Out of complete curiosity, I unmasked and emerged the Beryl Window Manager to see what all the fuss about pretty 3d interfaces was about. I replaced KDE’s window manager with Beryl’s, started it up and watched the pretty effects take over.
Immediately I had windows that wobbled, menus that shimmered in and out of existence, and a workspace changer that acted like faces on a rotating cube. Nice, but ultimately worthless. I guess I can kind of see the appeal — desktops are a bit boring, and this is a neat way to spruce it up.
There was a ton of customization that one could do thanks to a little GUI config panel, like customize how menus and windows faded in and out (or not, if you disable the effect), how certain effects behave, and so on. So it seemed like it was a very capable and complete (or at least, nearly complete enough to count) 3D system, and it didn’t require horribly ridiculous system requirements like Vista’s effects will.
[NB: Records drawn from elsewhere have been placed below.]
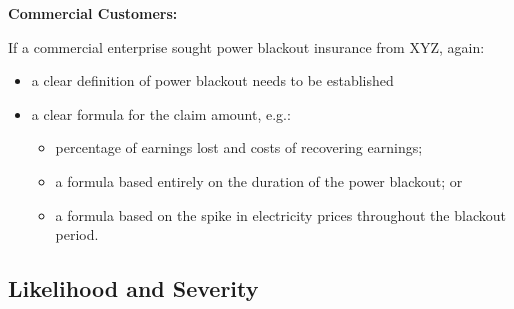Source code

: \documentclass[12pt]{article}
\begin{document}
{\textbf{\large Commercial Customers:}}\par
\begin{flushleft}
If a commercial enterprise sought power blackout insurance from XYZ, again: 
\begin{itemize}
    \item a clear definition of power blackout needs to be established
    \item a clear formula for the claim amount, e.g.:
\begin{itemize}
    \item percentage of earnings lost and costs of recovering earnings;
    \item a formula based entirely on the duration of the power blackout; or
    \item a formula based on the spike in electricity prices throughout the blackout
period.
\end{itemize}
\end{itemize}
\end{flushleft}
\subsection{Likelihood and Severity}
\end{document}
However, the whole thing was very buggy — several times the whole thing crashed on me, leaving me with a desktop without a window manager. Fortunately, a system tray program was running by default that allowed me to either restart Beryl or switch to another window manager. Worse, however, was attempting to play a 3D game in this environment — after going fullscreen into the game and it running slower than usual, trying to leave the game locked X and disabled my keyboard. Being lazy, I just reset the system.
So Beryl has some work to be done on it, but it does look sort of neat. I am not very interested in it, however, since I feel that these effects are pretty much worthless and bog down one’s system. But for those who like desktop eye candy, it seems Beryl will become the de facto 3d window manager for Linux when its stability issues are resolved.